LR(k)

Given a word $u$ and a context-free grammar $G$, how do we determine if $u\in L(G)$?

One way is to look for any subword $v$ of $u$ such that there is a production $A\to v$. If this is successful, we may replace $v$ with $A$ in $u$ to obtain a word $w$, so that $w\Rightarrow u$. We may then repeat the process on $w$ to obtain another word $x$ such that $x\Rightarrow w$ (if successful). In the end, if everything works successfully, we arrive at the starting non-terminal symbol $\sigma$, and get a derivation $\sigma\Rightarrow^{*}u$ as a result, so that $u\in L(G)$. This procedure is known as the bottom-up parsing of the word $u$.

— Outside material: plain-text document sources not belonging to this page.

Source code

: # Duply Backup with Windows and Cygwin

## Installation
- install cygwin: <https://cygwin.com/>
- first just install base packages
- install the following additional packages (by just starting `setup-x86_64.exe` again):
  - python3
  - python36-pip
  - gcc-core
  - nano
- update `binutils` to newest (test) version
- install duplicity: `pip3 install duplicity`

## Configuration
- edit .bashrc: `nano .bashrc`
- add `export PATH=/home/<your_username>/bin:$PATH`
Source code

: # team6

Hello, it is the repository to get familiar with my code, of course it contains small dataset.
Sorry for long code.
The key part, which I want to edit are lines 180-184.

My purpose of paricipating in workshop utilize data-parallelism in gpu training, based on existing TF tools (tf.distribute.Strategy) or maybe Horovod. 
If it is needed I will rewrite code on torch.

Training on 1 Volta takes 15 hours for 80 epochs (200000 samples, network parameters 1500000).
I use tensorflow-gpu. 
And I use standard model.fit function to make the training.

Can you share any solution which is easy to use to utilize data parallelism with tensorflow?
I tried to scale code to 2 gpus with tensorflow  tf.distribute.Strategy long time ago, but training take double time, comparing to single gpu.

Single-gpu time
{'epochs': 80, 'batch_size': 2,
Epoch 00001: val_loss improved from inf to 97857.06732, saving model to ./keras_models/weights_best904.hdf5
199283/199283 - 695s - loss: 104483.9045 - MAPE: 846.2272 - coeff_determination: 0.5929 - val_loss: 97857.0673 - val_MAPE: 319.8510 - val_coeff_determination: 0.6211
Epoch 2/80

In general, unless one is very lucky, successfully finding a derivation $\sigma\Rightarrow^{*}u$ requires many trials and errors, since at each stage, for a given word $u$, there may be several words $w$ such that $w\Rightarrow u$.

Nevertheless, there is a particular family of context-free grammars, called the $LR(k)$ grammars, which make the bottom-up parsing described above straightforward in the sense that, given a word $u$, once a word $w$ is found such that $w\Rightarrow_{R}u$, any other word $w^{\prime}$ such that $w^{\prime}\Rightarrow_{R}u$ forces $w^{\prime}=w$. Here, $\Rightarrow_{R}$ is known as the rightmost derivation (meaning that $u$ is obtained from $w$ by replacing the rightmost non-terminal in $w$). The $L$ in $LR(k)$ means scanning the symbols of $u$ from left to right, $R$ stands for finding a rightmost derivation for $u$, and $k$ means having the allowance to look at up to $k$ symbols ahead while scanning.

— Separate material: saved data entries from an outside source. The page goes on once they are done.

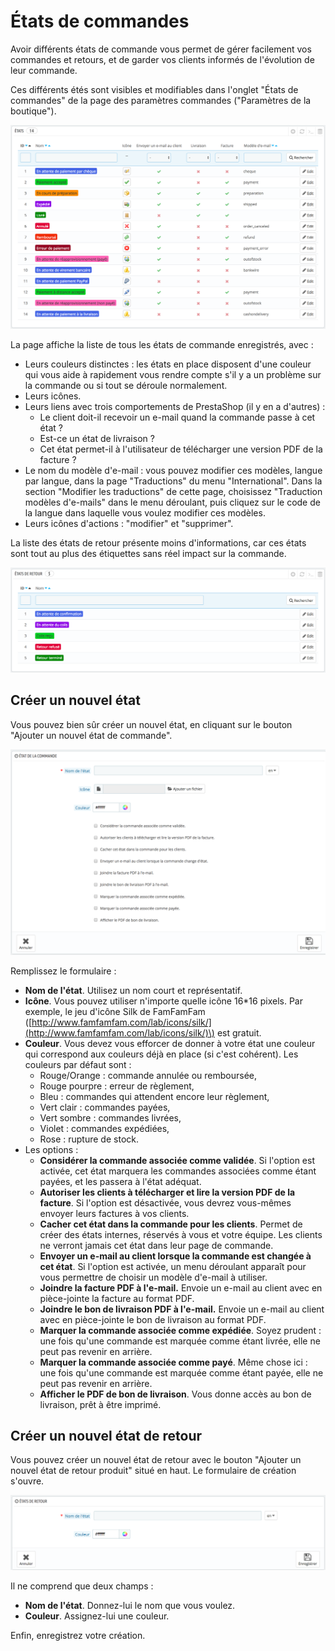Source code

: # États de commandes

Avoir différents états de commande vous permet de gérer facilement vos commandes et retours, et de garder vos clients informés de l'évolution de leur commande.

Ces différents étés sont visibles et modifiables dans l'onglet "États de commandes" de la page des paramètres commandes \("Paramètres de la boutique"\).

![](../../../../.gitbook/assets/52298379.png)

La page affiche la liste de tous les états de commande enregistrés, avec :

* Leurs couleurs distinctes : les états en place disposent d'une couleur qui vous aide à rapidement vous rendre compte s'il y a un problème sur la commande ou si tout se déroule normalement.
* Leurs icônes.
* Leurs liens avec trois comportements de PrestaShop \(il y en a d'autres\) :
  * Le client doit-il recevoir un e-mail quand la commande passe à cet état ?
  * Est-ce un état de livraison ?
  * Cet état permet-il à l'utilisateur de télécharger une version PDF de la facture ?
* Le nom du modèle d'e-mail : vous pouvez modifier ces modèles, langue par langue, dans la page "Traductions" du menu "International". Dans la section "Modifier les traductions" de cette page, choisissez "Traduction modèles d'e-mails" dans le menu déroulant, puis cliquez sur le code de la langue dans laquelle vous voulez modifier ces modèles.
* Leurs icônes d'actions : "modifier" et "supprimer".

La liste des états de retour présente moins d'informations, car ces états sont tout au plus des étiquettes sans réel impact sur la commande.

![](../../../../.gitbook/assets/52298380.png)

## Créer un nouvel état <a id="id-&#xC9;tatsdecommandes-Cr&#xE9;erunnouvel&#xE9;tat"></a>

Vous pouvez bien sûr créer un nouvel état, en cliquant sur le bouton "Ajouter un nouvel état de commande".

![](../../../../.gitbook/assets/52298381.png)

Remplissez le formulaire :

* **Nom de l'état**. Utilisez un nom court et représentatif.
* **Icône**. Vous pouvez utiliser n'importe quelle icône 16\*16 pixels. Par exemple, le jeu d'icône Silk de FamFamFam \([http://www.famfamfam.com/lab/icons/silk/](http://www.famfamfam.com/lab/icons/silk/)\) est gratuit.
* **Couleur**. Vous devez vous efforcer de donner à votre état une couleur qui correspond aux couleurs déjà en place \(si c'est cohérent\). Les couleurs par défaut sont :
  * Rouge/Orange : commande annulée ou remboursée,
  * Rouge pourpre : erreur de règlement,
  * Bleu : commandes qui attendent encore leur règlement,
  * Vert clair : commandes payées,
  * Vert sombre : commandes livrées,
  * Violet : commandes expédiées,
  * Rose : rupture de stock.
* Les options :
  * **Considérer la commande associée comme validée**. Si l'option est activée, cet état marquera les commandes associées comme étant payées, et les passera à l'état adéquat.
  * **Autoriser les clients à télécharger et lire la version PDF de la facture**. Si l'option est désactivée, vous devrez vous-mêmes envoyer leurs factures à vos clients.
  * **Cacher cet état dans la commande pour les clients**. Permet de créer des états internes, réservés à vous et votre équipe. Les clients ne verront jamais cet état dans leur page de commande.
  * **Envoyer un e-mail au client lorsque la commande est changée à cet état**. Si l'option est activée, un menu déroulant apparaît pour vous permettre de choisir un modèle d'e-mail à utiliser.
  * **Joindre la facture PDF à l'e-mail.** Envoie un e-mail au client avec en pièce-jointe la facture au format PDF.
  * **Joindre le bon de livraison PDF à l'e-mail.** Envoie un e-mail au client avec en pièce-jointe le bon de livraison au format PDF.
  * **Marquer la commande associée comme expédiée**. Soyez prudent : une fois qu'une commande est marquée comme étant livrée, elle ne peut pas revenir en arrière.
  * **Marquer la commande associée comme payé**. Même chose ici : une fois qu'une commande est marquée comme étant payée, elle ne peut pas revenir en arrière.
  * **Afficher le PDF de bon de livraison**. Vous donne accès au bon de livraison, prêt à être imprimé.

## Créer un nouvel état de retour <a id="id-&#xC9;tatsdecommandes-Cr&#xE9;erunnouvel&#xE9;tatderetour"></a>

Vous pouvez créer un nouvel état de retour avec le bouton "Ajouter un nouvel état de retour produit" situé en haut. Le formulaire de création s'ouvre.

![](../../../../.gitbook/assets/52298382.png)

Il ne comprend que deux champs :

* **Nom de l'état**. Donnez-lui le nom que vous voulez.
* **Couleur**. Assignez-lui une couleur.

Enfin, enregistrez votre création.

The details are as follows:

Definition. Let $G=(\Sigma,N,P,\sigma)$ be a context-free grammar such that $\sigma\to\sigma$ is not a production of $G$, and $k\geq 0$ an integer. Suppose $U$ is any sentential form over $\Sigma$ with the following setup: $U=U_{1}U_{2}U_{3}$ where

• $U_{3}$ is a terminal word,

• $X\to U_{2}$ a production, and

• $\sigma\Rightarrow_{R}^{*}U_{1}XU_{3}\Rightarrow_{R}U$.

Let $n=|U_{1}U_{2}|+k$, and $Z$ the prefix of $U$ of length $n$ (if $|U|, then set $Z=U$).

Then $G$ is said to be $LR(k)$ if $W$ is another sentential form having $Z$ as a prefix, with the following setup: $W=W_{1}W_{2}W_{3}$, where

• $W_{3}$ is a terminal,

• $Y\to W_{2}$ is a production, and

• $\sigma\Rightarrow_{R}^{*}W_{1}YW_{3}\Rightarrow_{R}W$,

implies that

 $W_{1}=U_{1},\qquad Y=X,\qquad\mbox{and}\qquad W_{2}=U_{2}.$

Simply put, if $D_{U}$ and $D_{W}$ are the rightmost derivations of $U$ and $W$ respectively, and if the prefix of $U$ obtained by including $k$ symbols beyond the last replacement in $D_{U}$ is also a prefix of $W$, then the prefix of $U^{\prime}$ obtained by including $k$ symbols beyond the last replacement in $D_{U}$ is also a prefix of $W^{\prime}$, where $U^{\prime}$ and $W^{\prime}$ are words at the next to the last step in $D_{U}$ and $D_{W}$ respectively. In particular, if $U=W$, then $U^{\prime}=W^{\prime}$. This implies that any derivable in an $LR(k)$ grammar has a unique rightmost derivation, hence

Proposition 1.

Any $LR(k)$ grammar is unambiguous.

Examples.

• Let $G$ be the grammar consisting of one non-terminal symbol $\sigma$ (which is also the final non-terminal symbol), two terminal symbols $a,b$, with productions

 $\sigma\to a\sigma b,\qquad\sigma\to\sigma b\qquad\mbox{and}\qquad\sigma\to b.$

Then $G$ is not $LR(k)$ for any $k\geq 0$. For instance, look at the following two derivations of $U=a^{2}\sigma b^{3}$:

 $\sigma\Rightarrow^{*}a\sigma b^{2}\Rightarrow a^{2}\sigma b^{3}\qquad\mbox{and% }\qquad\sigma\Rightarrow^{*}a^{2}\sigma b^{2}\Rightarrow a^{2}\sigma b^{3}$

Here, $U_{1}=a$, $U_{2}=\sigma b$. Let $k=1$. Then the criteria in the definition are satisfied. Yet, $W_{1}=a^{2}\neq U_{1}$. Therefore, $G$ is not $LR(1)$.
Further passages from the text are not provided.